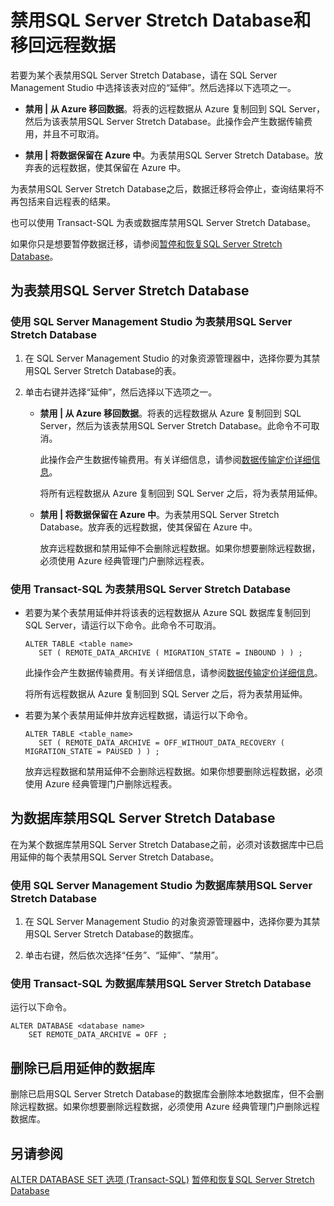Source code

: <properties
	pageTitle="禁用SQL Server Stretch Database和移回远程数据 | Azure"
	description="了解如何为表禁用SQL Server Stretch Database并选择性地移回远程数据。"
	services="sql-server-stretch-database"
	documentationCenter=""
	authors="douglasl"
	manager="jhubbard"
	editor="monicar"/>

<tags
	ms.service="sql-server-stretch-database"
	ms.date="02/26/2016"
	wacn.date="03/10/2016"/>

# 禁用SQL Server Stretch Database和移回远程数据

若要为某个表禁用SQL Server Stretch Database，请在 SQL Server Management Studio 中选择该表对应的“延伸”。然后选择以下选项之一。

-   **禁用 | 从 Azure 移回数据**。将表的远程数据从 Azure 复制回到 SQL Server，然后为该表禁用SQL Server Stretch Database。此操作会产生数据传输费用，并且不可取消。

-   **禁用 | 将数据保留在 Azure 中**。为表禁用SQL Server Stretch Database。放弃表的远程数据，使其保留在 Azure 中。

为表禁用SQL Server Stretch Database之后，数据迁移将会停止，查询结果将不再包括来自远程表的结果。

也可以使用 Transact-SQL 为表或数据库禁用SQL Server Stretch Database。

如果你只是想要暂停数据迁移，请参阅[暂停和恢复SQL Server Stretch Database](/documentation/articles/sql-server-stretch-database-pause)。

## 为表禁用SQL Server Stretch Database

### 使用 SQL Server Management Studio 为表禁用SQL Server Stretch Database

1.  在 SQL Server Management Studio 的对象资源管理器中，选择你要为其禁用SQL Server Stretch Database的表。

2.  单击右键并选择“延伸”，然后选择以下选项之一。

    -   **禁用 | 从 Azure 移回数据**。将表的远程数据从 Azure 复制回到 SQL Server，然后为该表禁用SQL Server Stretch Database。此命令不可取消。

        此操作会产生数据传输费用。有关详细信息，请参阅[数据传输定价详细信息](/pricing/details/data-transfer/)。

        将所有远程数据从 Azure 复制回到 SQL Server 之后，将为表禁用延伸。

    -   **禁用 | 将数据保留在 Azure 中**。为表禁用SQL Server Stretch Database。放弃表的远程数据，使其保留在 Azure 中。

        放弃远程数据和禁用延伸不会删除远程数据。如果你想要删除远程数据，必须使用 Azure 经典管理门户删除远程表。

### 使用 Transact-SQL 为表禁用SQL Server Stretch Database

-   若要为某个表禁用延伸并将该表的远程数据从 Azure SQL 数据库复制回到 SQL Server，请运行以下命令。此命令不可取消。

    ```tsql
    ALTER TABLE <table name>
       SET ( REMOTE_DATA_ARCHIVE ( MIGRATION_STATE = INBOUND ) ) ;
    ```
    此操作会产生数据传输费用。有关详细信息，请参阅[数据传输定价详细信息](/pricing/details/data-transfer/)。

    将所有远程数据从 Azure 复制回到 SQL Server 之后，将为表禁用延伸。

-   若要为某个表禁用延伸并放弃远程数据，请运行以下命令。

    ```tsql
    ALTER TABLE <table_name>
       SET ( REMOTE_DATA_ARCHIVE = OFF_WITHOUT_DATA_RECOVERY ( MIGRATION_STATE = PAUSED ) ) ;
    ```
    放弃远程数据和禁用延伸不会删除远程数据。如果你想要删除远程数据，必须使用 Azure 经典管理门户删除远程表。

## 为数据库禁用SQL Server Stretch Database
在为某个数据库禁用SQL Server Stretch Database之前，必须对该数据库中已启用延伸的每个表禁用SQL Server Stretch Database。

### 使用 SQL Server Management Studio 为数据库禁用SQL Server Stretch Database

1.  在 SQL Server Management Studio 的对象资源管理器中，选择你要为其禁用SQL Server Stretch Database的数据库。

2.  单击右键，然后依次选择“任务”、“延伸”、“禁用”。

### 使用 Transact-SQL 为数据库禁用SQL Server Stretch Database
运行以下命令。

```tsql
ALTER DATABASE <database name>
    SET REMOTE_DATA_ARCHIVE = OFF ;
```

## 删除已启用延伸的数据库
删除已启用SQL Server Stretch Database的数据库会删除本地数据库，但不会删除远程数据。如果你想要删除远程数据，必须使用 Azure 经典管理门户删除远程数据库。

## 另请参阅
[ALTER DATABASE SET 选项 (Transact-SQL)](https://msdn.microsoft.com/zh-cn/library/bb522682.aspx)
[暂停和恢复SQL Server Stretch Database](/documentation/articles/sql-server-stretch-database-pause)

<!---HONumber=Mooncake_0307_2016-->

--------------------------------------------------

**EXERCISE AIM**
Output nothing except an exact copy of the records above, with the images left out.

**OUTPUT OF THE EXERCISE**
Source code

: <properties
	pageTitle="禁用SQL Server Stretch Database和移回远程数据 | Azure"
	description="了解如何为表禁用SQL Server Stretch Database并选择性地移回远程数据。"
	services="sql-server-stretch-database"
	documentationCenter=""
	authors="douglasl"
	manager="jhubbard"
	editor="monicar"/>

<tags
	ms.service="sql-server-stretch-database"
	ms.date="02/26/2016"
	wacn.date="03/10/2016"/>

# 禁用SQL Server Stretch Database和移回远程数据

若要为某个表禁用SQL Server Stretch Database，请在 SQL Server Management Studio 中选择该表对应的“延伸”。然后选择以下选项之一。

-   **禁用 | 从 Azure 移回数据**。将表的远程数据从 Azure 复制回到 SQL Server，然后为该表禁用SQL Server Stretch Database。此操作会产生数据传输费用，并且不可取消。

-   **禁用 | 将数据保留在 Azure 中**。为表禁用SQL Server Stretch Database。放弃表的远程数据，使其保留在 Azure 中。

为表禁用SQL Server Stretch Database之后，数据迁移将会停止，查询结果将不再包括来自远程表的结果。

也可以使用 Transact-SQL 为表或数据库禁用SQL Server Stretch Database。

如果你只是想要暂停数据迁移，请参阅[暂停和恢复SQL Server Stretch Database](/documentation/articles/sql-server-stretch-database-pause)。

## 为表禁用SQL Server Stretch Database

### 使用 SQL Server Management Studio 为表禁用SQL Server Stretch Database

1.  在 SQL Server Management Studio 的对象资源管理器中，选择你要为其禁用SQL Server Stretch Database的表。

2.  单击右键并选择“延伸”，然后选择以下选项之一。

    -   **禁用 | 从 Azure 移回数据**。将表的远程数据从 Azure 复制回到 SQL Server，然后为该表禁用SQL Server Stretch Database。此命令不可取消。

        此操作会产生数据传输费用。有关详细信息，请参阅[数据传输定价详细信息](/pricing/details/data-transfer/)。

        将所有远程数据从 Azure 复制回到 SQL Server 之后，将为表禁用延伸。

    -   **禁用 | 将数据保留在 Azure 中**。为表禁用SQL Server Stretch Database。放弃表的远程数据，使其保留在 Azure 中。

        放弃远程数据和禁用延伸不会删除远程数据。如果你想要删除远程数据，必须使用 Azure 经典管理门户删除远程表。

### 使用 Transact-SQL 为表禁用SQL Server Stretch Database

-   若要为某个表禁用延伸并将该表的远程数据从 Azure SQL 数据库复制回到 SQL Server，请运行以下命令。此命令不可取消。

    ```tsql
    ALTER TABLE <table name>
       SET ( REMOTE_DATA_ARCHIVE ( MIGRATION_STATE = INBOUND ) ) ;
    ```
    此操作会产生数据传输费用。有关详细信息，请参阅[数据传输定价详细信息](/pricing/details/data-transfer/)。

    将所有远程数据从 Azure 复制回到 SQL Server 之后，将为表禁用延伸。

-   若要为某个表禁用延伸并放弃远程数据，请运行以下命令。

    ```tsql
    ALTER TABLE <table_name>
       SET ( REMOTE_DATA_ARCHIVE = OFF_WITHOUT_DATA_RECOVERY ( MIGRATION_STATE = PAUSED ) ) ;
    ```
    放弃远程数据和禁用延伸不会删除远程数据。如果你想要删除远程数据，必须使用 Azure 经典管理门户删除远程表。

## 为数据库禁用SQL Server Stretch Database
在为某个数据库禁用SQL Server Stretch Database之前，必须对该数据库中已启用延伸的每个表禁用SQL Server Stretch Database。

### 使用 SQL Server Management Studio 为数据库禁用SQL Server Stretch Database

1.  在 SQL Server Management Studio 的对象资源管理器中，选择你要为其禁用SQL Server Stretch Database的数据库。

2.  单击右键，然后依次选择“任务”、“延伸”、“禁用”。

### 使用 Transact-SQL 为数据库禁用SQL Server Stretch Database
运行以下命令。

```tsql
ALTER DATABASE <database name>
    SET REMOTE_DATA_ARCHIVE = OFF ;
```

## 删除已启用延伸的数据库
删除已启用SQL Server Stretch Database的数据库会删除本地数据库，但不会删除远程数据。如果你想要删除远程数据，必须使用 Azure 经典管理门户删除远程数据库。

## 另请参阅
[ALTER DATABASE SET 选项 (Transact-SQL)](https://msdn.microsoft.com/zh-cn/library/bb522682.aspx)
[暂停和恢复SQL Server Stretch Database](/documentation/articles/sql-server-stretch-database-pause)

<!---HONumber=Mooncake_0307_2016-->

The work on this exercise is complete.